• Plain-text document sources:
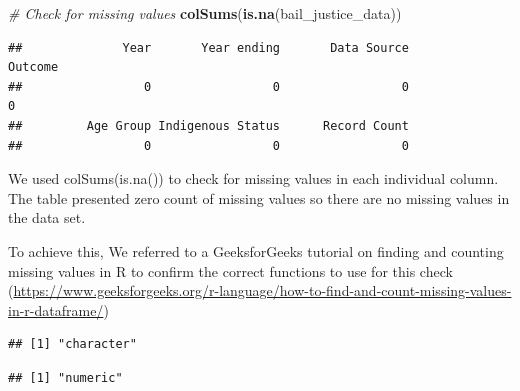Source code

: \documentclass[
]{article}
\newenvironment{Shaded}{\begin{snugshade}}{\end{snugshade}}
\newcommand{\AttributeTok}[1]{\textcolor[rgb]{0.13,0.29,0.53}{#1}}
\newcommand{\CommentTok}[1]{\textcolor[rgb]{0.56,0.35,0.01}{\textit{#1}}}
\newcommand{\FunctionTok}[1]{\textcolor[rgb]{0.13,0.29,0.53}{\textbf{#1}}}
\newcommand{\NormalTok}[1]{#1}
\newcommand{\SpecialCharTok}[1]{\textcolor[rgb]{0.81,0.36,0.00}{\textbf{#1}}}
\newcommand{\StringTok}[1]{\textcolor[rgb]{0.31,0.60,0.02}{#1}}
\begin{document}
\begin{Shaded}
\begin{Highlighting}[]
\CommentTok{\# Check for missing values}
\FunctionTok{colSums}\NormalTok{(}\FunctionTok{is.na}\NormalTok{(bail\_justice\_data))}
\end{Highlighting}
\end{Shaded}

\begin{verbatim}
##              Year       Year ending       Data Source           Outcome 
##                 0                 0                 0                 0 
##         Age Group Indigenous Status      Record Count 
##                 0                 0                 0
\end{verbatim}

We used colSums(is.na()) to check for missing values in each individual
column. The table presented zero count of missing values so there are no
missing values in the data set.

To achieve this, We referred to a GeeksforGeeks tutorial on finding and
counting missing values in R to confirm the correct functions to use for
this check
(\url{https://www.geeksforgeeks.org/r-language/how-to-find-and-count-missing-values-in-r-dataframe/})

\begin{Shaded}
\end{Shaded}

\begin{verbatim}
## [1] "character"
\end{verbatim}

\begin{Shaded}
\end{Shaded}

\begin{verbatim}
## [1] "numeric"
\end{verbatim}

\begin{Shaded}
\end{Shaded}
\end{document}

• Task goal:
Could you write out all the records exactly, without the pictures?

• Response:
Source code

: \documentclass[
]{article}
\newenvironment{Shaded}{\begin{snugshade}}{\end{snugshade}}
\newcommand{\AttributeTok}[1]{\textcolor[rgb]{0.13,0.29,0.53}{#1}}
\newcommand{\CommentTok}[1]{\textcolor[rgb]{0.56,0.35,0.01}{\textit{#1}}}
\newcommand{\FunctionTok}[1]{\textcolor[rgb]{0.13,0.29,0.53}{\textbf{#1}}}
\newcommand{\NormalTok}[1]{#1}
\newcommand{\SpecialCharTok}[1]{\textcolor[rgb]{0.81,0.36,0.00}{\textbf{#1}}}
\newcommand{\StringTok}[1]{\textcolor[rgb]{0.31,0.60,0.02}{#1}}
\begin{document}
\begin{Shaded}
\begin{Highlighting}[]
\CommentTok{\# Check for missing values}
\FunctionTok{colSums}\NormalTok{(}\FunctionTok{is.na}\NormalTok{(bail\_justice\_data))}
\end{Highlighting}
\end{Shaded}

\begin{verbatim}
##              Year       Year ending       Data Source           Outcome 
##                 0                 0                 0                 0 
##         Age Group Indigenous Status      Record Count 
##                 0                 0                 0
\end{verbatim}

We used colSums(is.na()) to check for missing values in each individual
column. The table presented zero count of missing values so there are no
missing values in the data set.

To achieve this, We referred to a GeeksforGeeks tutorial on finding and
counting missing values in R to confirm the correct functions to use for
this check
(\url{https://www.geeksforgeeks.org/r-language/how-to-find-and-count-missing-values-in-r-dataframe/})

\begin{Shaded}
\end{Shaded}

\begin{verbatim}
## [1] "character"
\end{verbatim}

\begin{Shaded}
\end{Shaded}

\begin{verbatim}
## [1] "numeric"
\end{verbatim}

\begin{Shaded}
\end{Shaded}
\end{document}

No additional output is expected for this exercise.